MATERIAL SHOWN section start
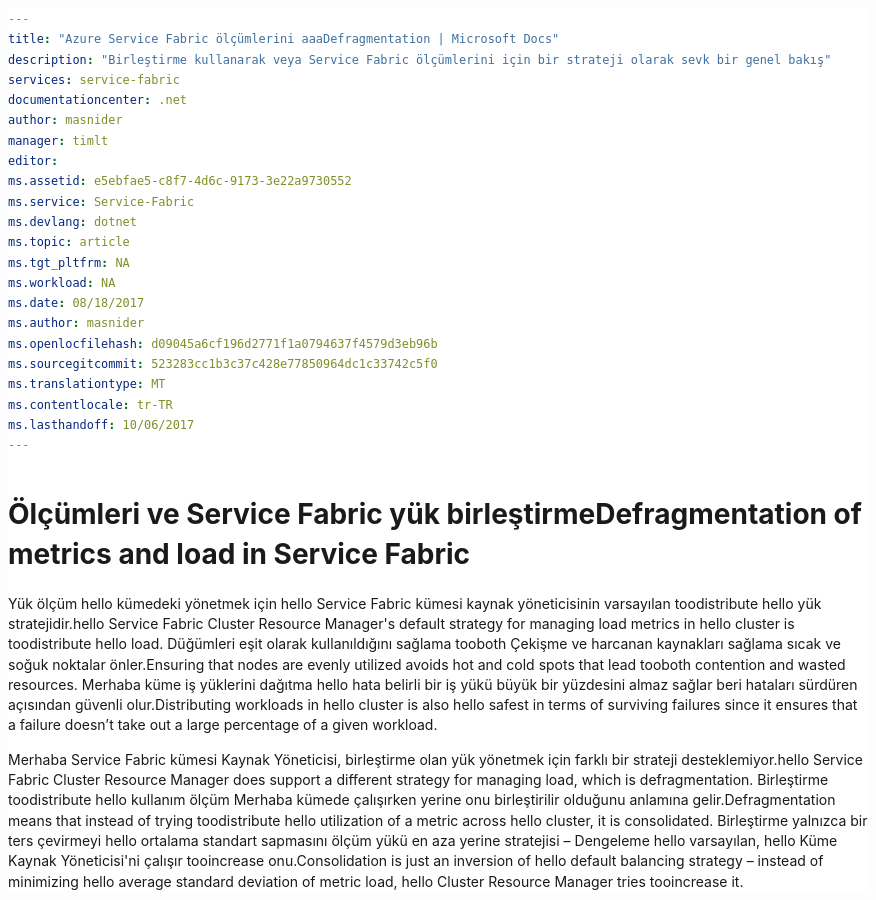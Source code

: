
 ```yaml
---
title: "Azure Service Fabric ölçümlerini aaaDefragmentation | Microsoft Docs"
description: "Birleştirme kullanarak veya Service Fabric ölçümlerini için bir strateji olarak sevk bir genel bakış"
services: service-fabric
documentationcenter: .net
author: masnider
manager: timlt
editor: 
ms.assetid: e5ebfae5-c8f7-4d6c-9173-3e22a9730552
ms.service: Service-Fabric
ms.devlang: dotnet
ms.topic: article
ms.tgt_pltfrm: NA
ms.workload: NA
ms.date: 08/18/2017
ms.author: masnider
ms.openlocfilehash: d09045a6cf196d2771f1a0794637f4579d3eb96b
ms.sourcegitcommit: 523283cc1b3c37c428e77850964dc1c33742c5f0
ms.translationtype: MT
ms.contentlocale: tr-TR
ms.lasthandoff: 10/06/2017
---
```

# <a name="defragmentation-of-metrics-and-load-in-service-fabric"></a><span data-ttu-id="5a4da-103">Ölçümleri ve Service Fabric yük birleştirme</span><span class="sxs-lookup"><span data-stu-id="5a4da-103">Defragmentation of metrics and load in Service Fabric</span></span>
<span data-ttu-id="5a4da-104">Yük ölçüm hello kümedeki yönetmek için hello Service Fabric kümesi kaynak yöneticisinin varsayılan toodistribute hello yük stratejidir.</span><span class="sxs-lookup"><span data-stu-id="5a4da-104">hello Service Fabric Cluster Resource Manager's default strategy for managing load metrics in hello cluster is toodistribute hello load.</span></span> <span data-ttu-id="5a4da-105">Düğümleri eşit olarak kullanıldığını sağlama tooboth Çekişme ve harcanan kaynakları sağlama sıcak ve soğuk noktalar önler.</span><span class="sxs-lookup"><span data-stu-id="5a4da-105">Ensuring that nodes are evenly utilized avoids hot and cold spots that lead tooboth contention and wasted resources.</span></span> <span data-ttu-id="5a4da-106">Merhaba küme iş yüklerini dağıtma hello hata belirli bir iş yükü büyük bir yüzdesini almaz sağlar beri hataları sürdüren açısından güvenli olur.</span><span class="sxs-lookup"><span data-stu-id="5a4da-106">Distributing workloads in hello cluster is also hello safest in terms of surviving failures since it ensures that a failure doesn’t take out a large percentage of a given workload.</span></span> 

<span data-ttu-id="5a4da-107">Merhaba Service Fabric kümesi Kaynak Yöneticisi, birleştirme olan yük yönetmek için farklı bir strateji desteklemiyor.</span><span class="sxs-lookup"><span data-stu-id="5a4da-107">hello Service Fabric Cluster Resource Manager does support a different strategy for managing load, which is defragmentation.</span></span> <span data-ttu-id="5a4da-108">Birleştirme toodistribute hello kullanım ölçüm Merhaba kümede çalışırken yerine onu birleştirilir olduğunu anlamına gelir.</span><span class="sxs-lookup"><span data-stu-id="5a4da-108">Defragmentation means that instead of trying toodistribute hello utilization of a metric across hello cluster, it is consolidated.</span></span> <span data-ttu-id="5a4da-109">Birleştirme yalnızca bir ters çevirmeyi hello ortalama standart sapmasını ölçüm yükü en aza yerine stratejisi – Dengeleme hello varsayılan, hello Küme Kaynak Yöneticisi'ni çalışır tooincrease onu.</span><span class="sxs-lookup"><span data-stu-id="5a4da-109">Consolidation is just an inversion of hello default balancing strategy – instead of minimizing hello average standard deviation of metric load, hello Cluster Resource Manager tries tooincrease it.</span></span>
MATERIAL SHOWN section end
If a line of the records holds the word "author", count it; report only the total.

2